Deep Aggregation Net for Land Cover Classification
Publication - IEEE CVPRW 2018
Tzu-Sheng Kuo, Keng-Sen Tseng, Jia-Wei Yan, Yen-Cheng Liu, and Yu-Chiang Frank Wang, “Deep Aggregation Net for Land Cover Classification,” IEEE International Conference on Computer Vision and Pattern Recognition Workshop on DeepGlobe (CVPRW 2018), 2018.
Figure 1: Architecture of our deep aggregation net. The rectangular boxes represent tensor features and the arrows denote operations. Blocks 1 to 4 are residual convolutional blocks, and ASPP indicates Atrous Spatial Pyramid Pooling. Each tensor feature is specified with its output-stride (os), which denotes the ratio of input image spatial resolution to the feature resolution.
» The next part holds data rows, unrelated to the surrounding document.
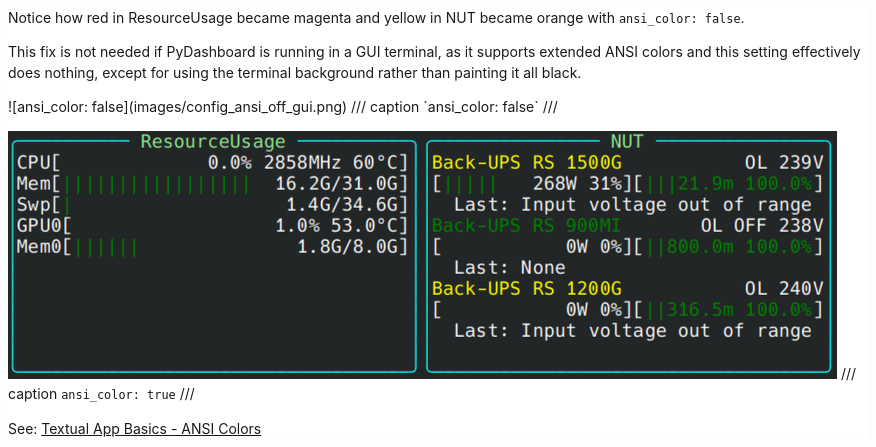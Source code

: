 Notice how red in ResourceUsage became magenta and yellow in NUT became orange with `ansi_color: false`.

This fix is not needed if PyDashboard is running in a GUI terminal, as it supports extended ANSI colors and
this setting effectively does nothing, except for using the terminal background rather than painting it all black.

<div class="grid" markdown>
![ansi_color: false](images/config_ansi_off_gui.png)
/// caption
`ansi_color: false`
///

![ansi_color: true](images/config_ansi_on_gui.png)
/// caption
`ansi_color: true`
///
</div>

See: [Textual App Basics - ANSI Colors](https://textual.textualize.io/guide/app/#ansi-colors)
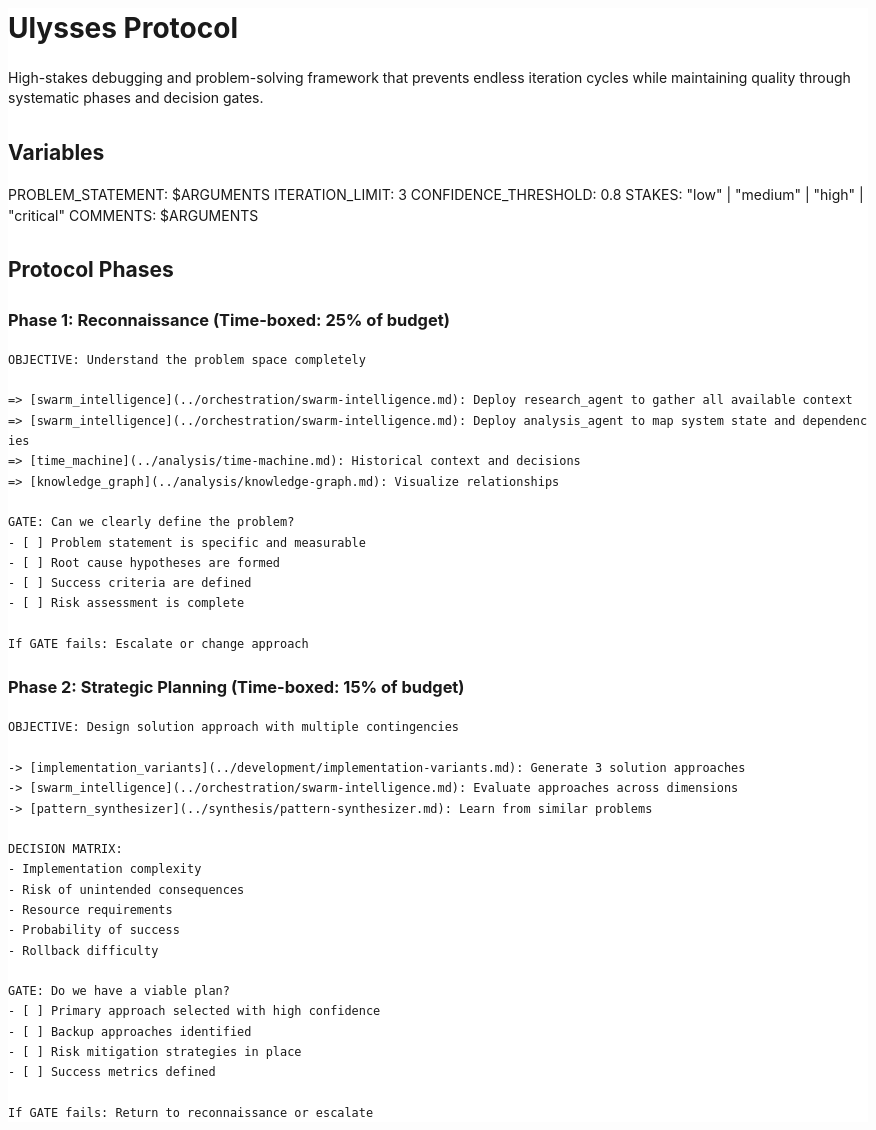# Ulysses Protocol

High-stakes debugging and problem-solving framework that prevents endless iteration cycles while maintaining quality through systematic phases and decision gates.

## Variables

PROBLEM_STATEMENT: $ARGUMENTS
ITERATION_LIMIT: 3
CONFIDENCE_THRESHOLD: 0.8
STAKES: "low" | "medium" | "high" | "critical"
COMMENTS: $ARGUMENTS

## Protocol Phases

### Phase 1: Reconnaissance (Time-boxed: 25% of budget)

```
OBJECTIVE: Understand the problem space completely

=> [swarm_intelligence](../orchestration/swarm-intelligence.md): Deploy research_agent to gather all available context
=> [swarm_intelligence](../orchestration/swarm-intelligence.md): Deploy analysis_agent to map system state and dependencies
=> [time_machine](../analysis/time-machine.md): Historical context and decisions
=> [knowledge_graph](../analysis/knowledge-graph.md): Visualize relationships

GATE: Can we clearly define the problem?
- [ ] Problem statement is specific and measurable
- [ ] Root cause hypotheses are formed
- [ ] Success criteria are defined
- [ ] Risk assessment is complete

If GATE fails: Escalate or change approach
```

### Phase 2: Strategic Planning (Time-boxed: 15% of budget)

```
OBJECTIVE: Design solution approach with multiple contingencies

-> [implementation_variants](../development/implementation-variants.md): Generate 3 solution approaches
-> [swarm_intelligence](../orchestration/swarm-intelligence.md): Evaluate approaches across dimensions
-> [pattern_synthesizer](../synthesis/pattern-synthesizer.md): Learn from similar problems

DECISION MATRIX:
- Implementation complexity
- Risk of unintended consequences
- Resource requirements
- Probability of success
- Rollback difficulty

GATE: Do we have a viable plan?
- [ ] Primary approach selected with high confidence
- [ ] Backup approaches identified
- [ ] Risk mitigation strategies in place
- [ ] Success metrics defined

If GATE fails: Return to reconnaissance or escalate
```
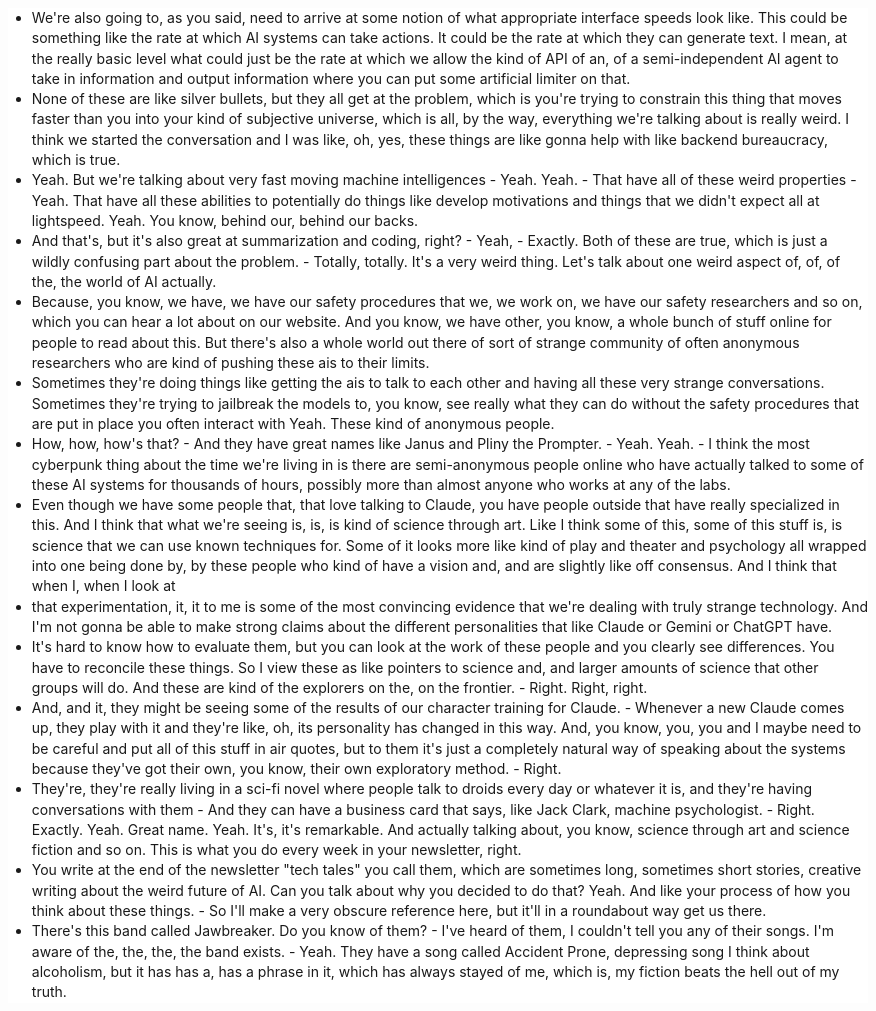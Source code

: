 - We're also going to, as you said, need to arrive at some notion of what appropriate interface speeds look like. This could be something like the rate at which AI systems can take actions. It could be the rate at which they can generate text. I mean, at the really basic level what could just be the rate at which we allow the kind of API of an, of a semi-independent AI agent to take in information and output information where you can put some artificial limiter on that.
- None of these are like silver bullets, but they all get at the problem, which is you're trying to constrain this thing that moves faster than you into your kind of subjective universe, which is all, by the way, everything we're talking about is really weird. I think we started the conversation and I was like, oh, yes, these things are like gonna help with like backend bureaucracy, which is true.
- Yeah. But we're talking about very fast moving machine intelligences - Yeah. Yeah. - That have all of these weird properties - Yeah. That have all these abilities to potentially do things like develop motivations and things that we didn't expect all at lightspeed. Yeah. You know, behind our, behind our backs.
- And that's, but it's also great at summarization and coding, right? - Yeah, - Exactly. Both of these are true, which is just a wildly confusing part about the problem. - Totally, totally. It's a very weird thing. Let's talk about one weird aspect of, of, of the, the world of AI actually.
- Because, you know, we have, we have our safety procedures that we, we work on, we have our safety researchers and so on, which you can hear a lot about on our website. And you know, we have other, you know, a whole bunch of stuff online for people to read about this. But there's also a whole world out there of sort of strange community of often anonymous researchers who are kind of pushing these ais to their limits.
- Sometimes they're doing things like getting the ais to talk to each other and having all these very strange conversations. Sometimes they're trying to jailbreak the models to, you know, see really what they can do without the safety procedures that are put in place you often interact with Yeah. These kind of anonymous people.
- How, how, how's that? - And they have great names like Janus and Pliny the Prompter. - Yeah. Yeah. - I think the most cyberpunk thing about the time we're living in is there are semi-anonymous people online who have actually talked to some of these AI systems for thousands of hours, possibly more than almost anyone who works at any of the labs.
- Even though we have some people that, that love talking to Claude, you have people outside that have really specialized in this. And I think that what we're seeing is, is, is kind of science through art. Like I think some of this, some of this stuff is, is science that we can use known techniques for. Some of it looks more like kind of play and theater and psychology all wrapped into one being done by, by these people who kind of have a vision and, and are slightly like off consensus. And I think that when I, when I look at
- that experimentation, it, it to me is some of the most convincing evidence that we're dealing with truly strange technology. And I'm not gonna be able to make strong claims about the different personalities that like Claude or Gemini or ChatGPT have.
- It's hard to know how to evaluate them, but you can look at the work of these people and you clearly see differences. You have to reconcile these things. So I view these as like pointers to science and, and larger amounts of science that other groups will do. And these are kind of the explorers on the, on the frontier. - Right. Right, right.
- And, and it, they might be seeing some of the results of our character training for Claude. - Whenever a new Claude comes up, they play with it and they're like, oh, its personality has changed in this way. And, you know, you, you and I maybe need to be careful and put all of this stuff in air quotes, but to them it's just a completely natural way of speaking about the systems because they've got their own, you know, their own exploratory method. - Right.
- They're, they're really living in a sci-fi novel where people talk to droids every day or whatever it is, and they're having conversations with them - And they can have a business card that says, like Jack Clark, machine psychologist. - Right. Exactly. Yeah. Great name. Yeah. It's, it's remarkable. And actually talking about, you know, science through art and science fiction and so on. This is what you do every week in your newsletter, right.
- You write at the end of the newsletter "tech tales" you call them, which are sometimes long, sometimes short stories, creative writing about the weird future of AI. Can you talk about why you decided to do that? Yeah. And like your process of how you think about these things. - So I'll make a very obscure reference here, but it'll in a roundabout way get us there.
- There's this band called Jawbreaker. Do you know of them? - I've heard of them, I couldn't tell you any of their songs. I'm aware of the, the, the, the band exists. - Yeah. They have a song called Accident Prone, depressing song I think about alcoholism, but it has has a, has a phrase in it, which has always stayed of me, which is, my fiction beats the hell out of my truth.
Land cover classification aims at classifying each pixel in a satellite image into a particular land cover category, which can be regarded as a multi-class semantic segmentation task. In this paper, we propose a deep aggregation network for solving this task, which extracts and combines multi-layer features during the segmentation process. In particular, we introduce soft semantic labels and graph-based fine tuning in our proposed network for improving the segmentation performance. In our experiments, we demonstrate that our network performs favorably against state-of-the-art models on the dataset of DeepGlobe Satellite Challenge, while our ablation study further verifies the effectiveness of our proposed network architecture.
Figure 2. Example segmentation results using different models. Note that our model was able to accurately classify pixels over different scales/regions.